* Exercise goal
Return exactly those lines of the material below that fall between the line holding "GA compliments message" and the line holding "This is achieved", inclusive.

(Beginning of Source records)

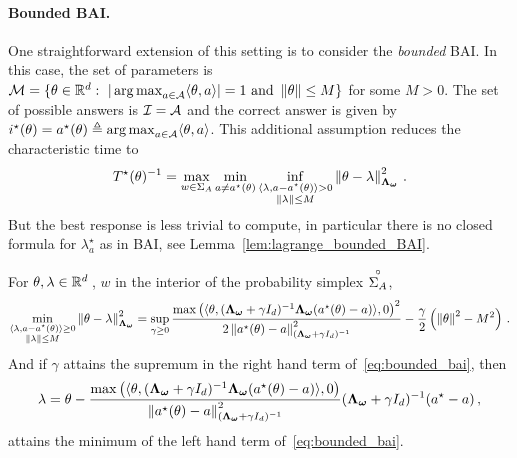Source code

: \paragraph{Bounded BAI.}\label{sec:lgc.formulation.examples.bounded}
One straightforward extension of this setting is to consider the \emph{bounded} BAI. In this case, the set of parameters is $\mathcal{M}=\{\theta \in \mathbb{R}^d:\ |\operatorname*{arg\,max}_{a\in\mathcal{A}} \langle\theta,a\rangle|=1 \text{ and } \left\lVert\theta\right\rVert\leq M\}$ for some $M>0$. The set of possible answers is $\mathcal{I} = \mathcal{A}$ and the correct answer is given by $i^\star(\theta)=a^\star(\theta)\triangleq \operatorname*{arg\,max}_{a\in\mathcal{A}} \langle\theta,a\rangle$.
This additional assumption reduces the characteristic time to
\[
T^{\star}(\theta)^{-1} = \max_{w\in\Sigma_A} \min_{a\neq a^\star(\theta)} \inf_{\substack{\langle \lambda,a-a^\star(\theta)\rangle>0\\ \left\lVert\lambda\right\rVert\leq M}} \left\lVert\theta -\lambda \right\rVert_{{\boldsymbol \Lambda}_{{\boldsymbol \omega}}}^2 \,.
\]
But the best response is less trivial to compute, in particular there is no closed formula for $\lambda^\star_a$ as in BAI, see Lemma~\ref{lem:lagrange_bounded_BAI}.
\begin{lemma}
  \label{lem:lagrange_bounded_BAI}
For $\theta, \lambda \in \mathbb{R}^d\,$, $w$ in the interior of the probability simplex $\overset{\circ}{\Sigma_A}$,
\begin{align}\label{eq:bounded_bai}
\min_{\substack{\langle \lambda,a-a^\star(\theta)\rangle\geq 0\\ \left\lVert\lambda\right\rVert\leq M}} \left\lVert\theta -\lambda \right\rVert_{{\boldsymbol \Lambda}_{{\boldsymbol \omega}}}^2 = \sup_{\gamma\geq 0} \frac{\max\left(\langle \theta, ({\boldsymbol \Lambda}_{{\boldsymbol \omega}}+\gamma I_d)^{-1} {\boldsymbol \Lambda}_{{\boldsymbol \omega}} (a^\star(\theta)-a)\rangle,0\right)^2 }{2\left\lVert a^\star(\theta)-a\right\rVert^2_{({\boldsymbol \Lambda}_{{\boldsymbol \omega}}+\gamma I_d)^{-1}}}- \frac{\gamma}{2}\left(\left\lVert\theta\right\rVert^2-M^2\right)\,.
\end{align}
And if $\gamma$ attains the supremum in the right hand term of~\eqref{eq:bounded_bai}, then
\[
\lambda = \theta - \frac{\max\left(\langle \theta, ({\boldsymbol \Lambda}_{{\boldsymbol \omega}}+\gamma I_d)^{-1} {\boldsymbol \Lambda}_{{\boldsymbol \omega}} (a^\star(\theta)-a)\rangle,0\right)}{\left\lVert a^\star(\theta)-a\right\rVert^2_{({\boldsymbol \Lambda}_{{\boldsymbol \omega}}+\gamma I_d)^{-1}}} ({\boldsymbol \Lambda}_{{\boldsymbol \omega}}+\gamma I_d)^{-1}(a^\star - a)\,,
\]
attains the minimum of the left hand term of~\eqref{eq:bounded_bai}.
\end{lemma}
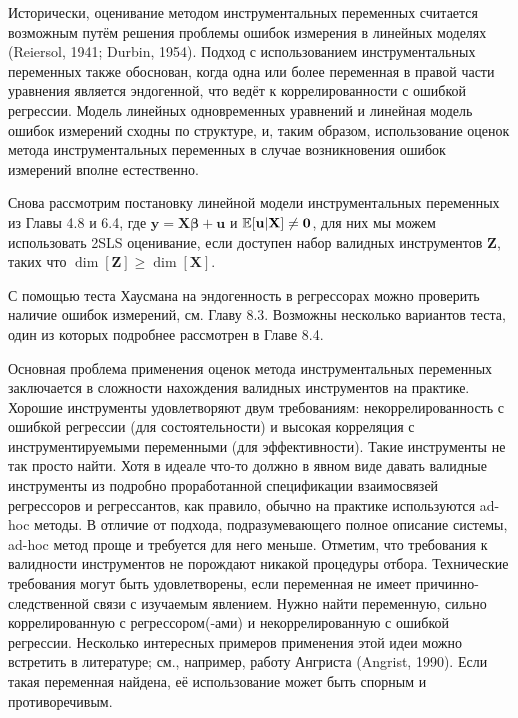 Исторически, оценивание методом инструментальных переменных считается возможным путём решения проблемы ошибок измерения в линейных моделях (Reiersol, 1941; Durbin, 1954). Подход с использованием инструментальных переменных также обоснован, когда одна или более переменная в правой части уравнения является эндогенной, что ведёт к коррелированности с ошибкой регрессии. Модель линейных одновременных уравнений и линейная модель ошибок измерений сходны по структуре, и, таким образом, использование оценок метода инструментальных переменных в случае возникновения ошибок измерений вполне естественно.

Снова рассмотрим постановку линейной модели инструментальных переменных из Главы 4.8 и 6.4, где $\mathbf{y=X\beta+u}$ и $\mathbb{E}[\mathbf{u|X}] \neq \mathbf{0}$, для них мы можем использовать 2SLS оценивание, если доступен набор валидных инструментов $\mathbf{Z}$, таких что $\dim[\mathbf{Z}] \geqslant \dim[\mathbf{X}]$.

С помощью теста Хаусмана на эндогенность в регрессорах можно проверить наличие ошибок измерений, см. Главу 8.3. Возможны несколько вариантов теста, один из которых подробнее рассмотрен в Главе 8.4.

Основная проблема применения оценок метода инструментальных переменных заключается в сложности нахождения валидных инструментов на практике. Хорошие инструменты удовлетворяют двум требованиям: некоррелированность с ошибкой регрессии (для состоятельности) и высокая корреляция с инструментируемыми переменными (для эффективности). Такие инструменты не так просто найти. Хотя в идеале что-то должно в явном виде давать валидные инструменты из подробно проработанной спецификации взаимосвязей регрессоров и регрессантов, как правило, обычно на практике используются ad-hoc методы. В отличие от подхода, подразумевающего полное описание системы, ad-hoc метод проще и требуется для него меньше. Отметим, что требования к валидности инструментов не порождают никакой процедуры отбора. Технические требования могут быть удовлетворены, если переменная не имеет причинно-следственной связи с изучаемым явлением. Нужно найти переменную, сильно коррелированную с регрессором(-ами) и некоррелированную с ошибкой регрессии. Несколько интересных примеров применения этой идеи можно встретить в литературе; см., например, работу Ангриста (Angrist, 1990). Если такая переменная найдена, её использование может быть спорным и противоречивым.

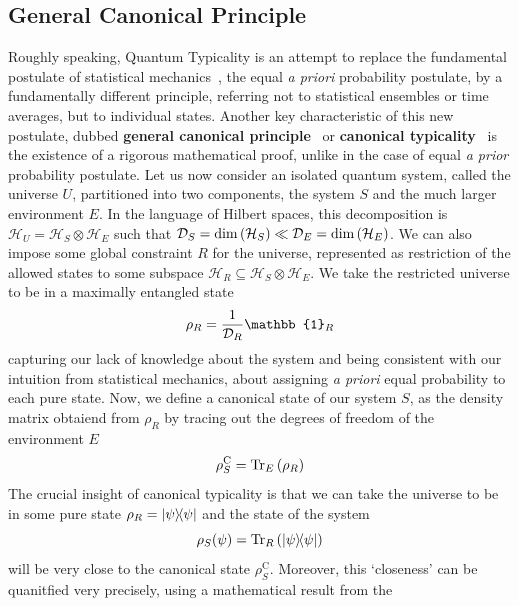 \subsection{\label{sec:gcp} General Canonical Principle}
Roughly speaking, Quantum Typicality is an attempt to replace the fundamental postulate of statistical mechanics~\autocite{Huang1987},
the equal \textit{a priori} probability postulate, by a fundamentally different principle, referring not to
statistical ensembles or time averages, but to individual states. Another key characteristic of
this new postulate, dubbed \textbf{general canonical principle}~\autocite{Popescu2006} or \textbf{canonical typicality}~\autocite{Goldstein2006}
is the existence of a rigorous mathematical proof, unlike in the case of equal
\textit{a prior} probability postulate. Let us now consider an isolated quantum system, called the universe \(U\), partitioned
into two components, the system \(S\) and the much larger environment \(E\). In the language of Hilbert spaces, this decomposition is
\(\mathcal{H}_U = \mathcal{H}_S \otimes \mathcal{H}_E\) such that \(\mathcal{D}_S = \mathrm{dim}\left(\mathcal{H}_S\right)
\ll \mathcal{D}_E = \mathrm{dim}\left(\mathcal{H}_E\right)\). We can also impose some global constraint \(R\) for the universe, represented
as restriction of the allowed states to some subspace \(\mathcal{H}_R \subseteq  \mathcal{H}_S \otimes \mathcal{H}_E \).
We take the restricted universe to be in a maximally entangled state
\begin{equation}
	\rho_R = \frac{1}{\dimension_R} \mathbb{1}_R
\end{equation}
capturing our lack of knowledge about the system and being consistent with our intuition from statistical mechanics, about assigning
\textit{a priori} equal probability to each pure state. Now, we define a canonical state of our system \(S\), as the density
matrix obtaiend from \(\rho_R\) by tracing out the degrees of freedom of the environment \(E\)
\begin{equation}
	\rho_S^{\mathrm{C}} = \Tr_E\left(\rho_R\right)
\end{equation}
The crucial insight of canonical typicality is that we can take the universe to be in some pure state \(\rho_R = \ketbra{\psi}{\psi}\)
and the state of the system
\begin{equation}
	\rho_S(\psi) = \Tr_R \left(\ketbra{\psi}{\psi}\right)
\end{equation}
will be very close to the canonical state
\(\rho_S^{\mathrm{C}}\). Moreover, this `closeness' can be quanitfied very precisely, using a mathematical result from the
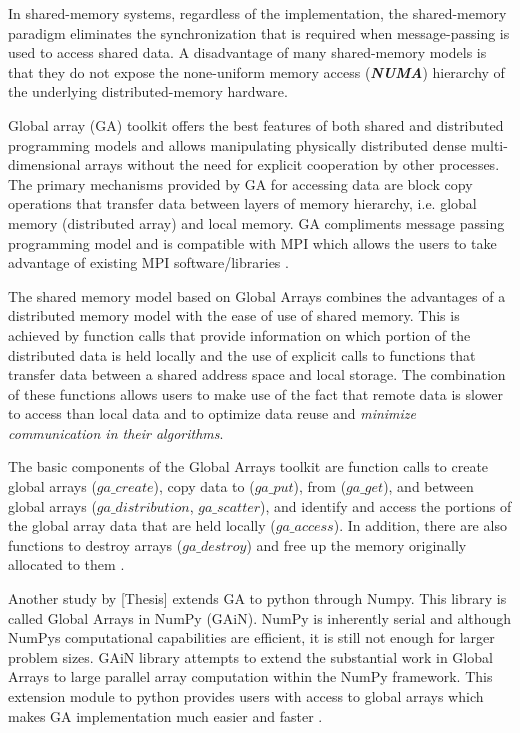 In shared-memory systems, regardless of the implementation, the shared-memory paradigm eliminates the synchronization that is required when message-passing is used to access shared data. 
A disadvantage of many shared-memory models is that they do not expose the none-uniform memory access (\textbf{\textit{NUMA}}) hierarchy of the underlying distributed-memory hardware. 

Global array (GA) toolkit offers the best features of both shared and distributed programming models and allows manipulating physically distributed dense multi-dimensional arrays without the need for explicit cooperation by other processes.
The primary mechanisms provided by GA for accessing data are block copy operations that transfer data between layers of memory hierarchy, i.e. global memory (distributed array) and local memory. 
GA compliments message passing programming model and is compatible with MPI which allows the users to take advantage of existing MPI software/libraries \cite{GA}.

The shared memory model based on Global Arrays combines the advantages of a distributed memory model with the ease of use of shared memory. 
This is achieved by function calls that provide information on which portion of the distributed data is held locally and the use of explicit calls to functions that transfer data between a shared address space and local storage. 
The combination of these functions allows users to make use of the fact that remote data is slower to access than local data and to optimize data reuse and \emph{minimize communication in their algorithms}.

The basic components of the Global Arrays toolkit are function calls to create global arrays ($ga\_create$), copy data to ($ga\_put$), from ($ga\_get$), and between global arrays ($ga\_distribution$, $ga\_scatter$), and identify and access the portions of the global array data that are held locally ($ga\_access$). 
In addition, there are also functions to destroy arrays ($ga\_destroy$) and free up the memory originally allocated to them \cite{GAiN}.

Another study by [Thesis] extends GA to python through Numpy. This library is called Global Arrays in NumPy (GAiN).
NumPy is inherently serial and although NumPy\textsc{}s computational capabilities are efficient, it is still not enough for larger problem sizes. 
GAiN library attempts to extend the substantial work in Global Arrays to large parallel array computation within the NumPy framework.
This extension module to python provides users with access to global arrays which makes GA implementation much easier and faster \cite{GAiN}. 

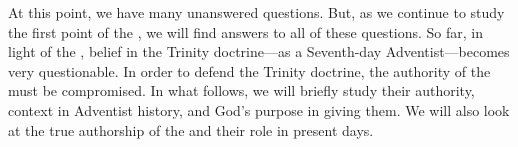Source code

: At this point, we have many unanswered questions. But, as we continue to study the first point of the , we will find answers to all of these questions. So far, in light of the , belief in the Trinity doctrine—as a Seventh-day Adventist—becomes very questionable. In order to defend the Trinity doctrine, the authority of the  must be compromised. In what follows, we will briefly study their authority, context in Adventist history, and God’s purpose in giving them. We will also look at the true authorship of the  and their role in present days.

(End of Source records)

* Result for this task
GA compliments message passing programming model and is compatible with MPI which allows the users to take advantage of existing MPI software/libraries \cite{GA}.

The shared memory model based on Global Arrays combines the advantages of a distributed memory model with the ease of use of shared memory. 
This is achieved by function calls that provide information on which portion of the distributed data is held locally and the use of explicit calls to functions that transfer data between a shared address space and local storage. 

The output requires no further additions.